- _Exercise_: All of the records below must be reproduced exactly, minus any pictures.

- _Data for review_:
%%

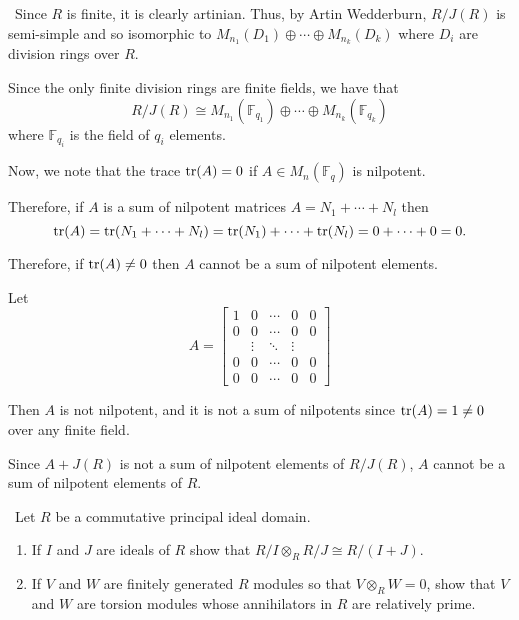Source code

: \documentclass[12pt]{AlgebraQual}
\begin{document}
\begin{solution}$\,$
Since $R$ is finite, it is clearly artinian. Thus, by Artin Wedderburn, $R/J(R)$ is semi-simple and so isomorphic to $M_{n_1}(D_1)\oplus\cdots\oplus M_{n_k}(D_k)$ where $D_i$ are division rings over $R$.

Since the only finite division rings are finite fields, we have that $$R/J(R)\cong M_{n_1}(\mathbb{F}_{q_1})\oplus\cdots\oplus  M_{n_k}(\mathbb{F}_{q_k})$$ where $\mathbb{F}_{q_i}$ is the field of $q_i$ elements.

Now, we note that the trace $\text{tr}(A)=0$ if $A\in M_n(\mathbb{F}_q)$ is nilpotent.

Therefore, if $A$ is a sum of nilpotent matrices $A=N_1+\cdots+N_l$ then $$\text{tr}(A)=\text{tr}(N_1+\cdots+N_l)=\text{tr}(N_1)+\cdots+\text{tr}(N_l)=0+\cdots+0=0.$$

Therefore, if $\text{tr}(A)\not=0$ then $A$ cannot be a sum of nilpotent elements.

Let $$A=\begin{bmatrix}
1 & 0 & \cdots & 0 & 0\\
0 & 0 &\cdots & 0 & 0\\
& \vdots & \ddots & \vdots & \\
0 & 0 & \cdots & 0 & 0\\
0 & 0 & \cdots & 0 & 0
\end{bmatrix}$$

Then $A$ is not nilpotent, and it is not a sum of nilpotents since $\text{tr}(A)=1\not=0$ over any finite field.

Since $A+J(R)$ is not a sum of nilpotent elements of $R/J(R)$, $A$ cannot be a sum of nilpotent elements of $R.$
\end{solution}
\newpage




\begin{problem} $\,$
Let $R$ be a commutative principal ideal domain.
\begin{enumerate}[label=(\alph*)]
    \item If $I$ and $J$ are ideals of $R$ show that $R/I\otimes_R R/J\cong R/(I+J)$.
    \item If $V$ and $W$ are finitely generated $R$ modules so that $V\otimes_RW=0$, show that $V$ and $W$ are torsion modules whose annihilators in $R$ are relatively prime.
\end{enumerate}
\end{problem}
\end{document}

%%

- _Exercise output_:
Source code

: \documentclass[12pt]{AlgebraQual}
\begin{document}
\begin{solution}$\,$
Since $R$ is finite, it is clearly artinian. Thus, by Artin Wedderburn, $R/J(R)$ is semi-simple and so isomorphic to $M_{n_1}(D_1)\oplus\cdots\oplus M_{n_k}(D_k)$ where $D_i$ are division rings over $R$.

Since the only finite division rings are finite fields, we have that $$R/J(R)\cong M_{n_1}(\mathbb{F}_{q_1})\oplus\cdots\oplus  M_{n_k}(\mathbb{F}_{q_k})$$ where $\mathbb{F}_{q_i}$ is the field of $q_i$ elements.

Now, we note that the trace $\text{tr}(A)=0$ if $A\in M_n(\mathbb{F}_q)$ is nilpotent.

Therefore, if $A$ is a sum of nilpotent matrices $A=N_1+\cdots+N_l$ then $$\text{tr}(A)=\text{tr}(N_1+\cdots+N_l)=\text{tr}(N_1)+\cdots+\text{tr}(N_l)=0+\cdots+0=0.$$

Therefore, if $\text{tr}(A)\not=0$ then $A$ cannot be a sum of nilpotent elements.

Let $$A=\begin{bmatrix}
1 & 0 & \cdots & 0 & 0\\
0 & 0 &\cdots & 0 & 0\\
& \vdots & \ddots & \vdots & \\
0 & 0 & \cdots & 0 & 0\\
0 & 0 & \cdots & 0 & 0
\end{bmatrix}$$

Then $A$ is not nilpotent, and it is not a sum of nilpotents since $\text{tr}(A)=1\not=0$ over any finite field.

Since $A+J(R)$ is not a sum of nilpotent elements of $R/J(R)$, $A$ cannot be a sum of nilpotent elements of $R.$
\end{solution}
\newpage




\begin{problem} $\,$
Let $R$ be a commutative principal ideal domain.
\begin{enumerate}[label=(\alph*)]
    \item If $I$ and $J$ are ideals of $R$ show that $R/I\otimes_R R/J\cong R/(I+J)$.
    \item If $V$ and $W$ are finitely generated $R$ modules so that $V\otimes_RW=0$, show that $V$ and $W$ are torsion modules whose annihilators in $R$ are relatively prime.
\end{enumerate}
\end{problem}
\end{document}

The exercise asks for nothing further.